| DESCRIPTION OF THE TASK |
Line by line, give the data again exactly as it appears, but without pictures.
──────── DATA SECTION ────────
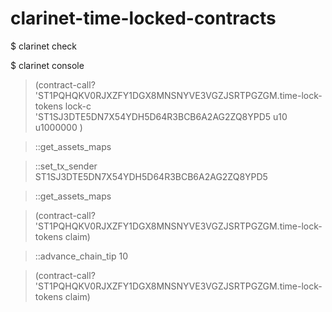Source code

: # clarinet-time-locked-contracts

$ clarinet check

$ clarinet console

> (contract-call? 'ST1PQHQKV0RJXZFY1DGX8MNSNYVE3VGZJSRTPGZGM.time-lock-tokens lock-c 'ST1SJ3DTE5DN7X54YDH5D64R3BCB6A2AG2ZQ8YPD5 u10 u1000000 )

> ::get_assets_maps


> ::set_tx_sender ST1SJ3DTE5DN7X54YDH5D64R3BCB6A2AG2ZQ8YPD5

> ::get_assets_maps

> (contract-call? 'ST1PQHQKV0RJXZFY1DGX8MNSNYVE3VGZJSRTPGZGM.time-lock-tokens claim)

> ::advance_chain_tip 10

> (contract-call? 'ST1PQHQKV0RJXZFY1DGX8MNSNYVE3VGZJSRTPGZGM.time-lock-tokens claim)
────────
| RESPONSE BOX |
Source code

: # clarinet-time-locked-contracts

$ clarinet check

$ clarinet console

> (contract-call? 'ST1PQHQKV0RJXZFY1DGX8MNSNYVE3VGZJSRTPGZGM.time-lock-tokens lock-c 'ST1SJ3DTE5DN7X54YDH5D64R3BCB6A2AG2ZQ8YPD5 u10 u1000000 )

> ::get_assets_maps


> ::set_tx_sender ST1SJ3DTE5DN7X54YDH5D64R3BCB6A2AG2ZQ8YPD5

> ::get_assets_maps

> (contract-call? 'ST1PQHQKV0RJXZFY1DGX8MNSNYVE3VGZJSRTPGZGM.time-lock-tokens claim)

> ::advance_chain_tip 10

> (contract-call? 'ST1PQHQKV0RJXZFY1DGX8MNSNYVE3VGZJSRTPGZGM.time-lock-tokens claim)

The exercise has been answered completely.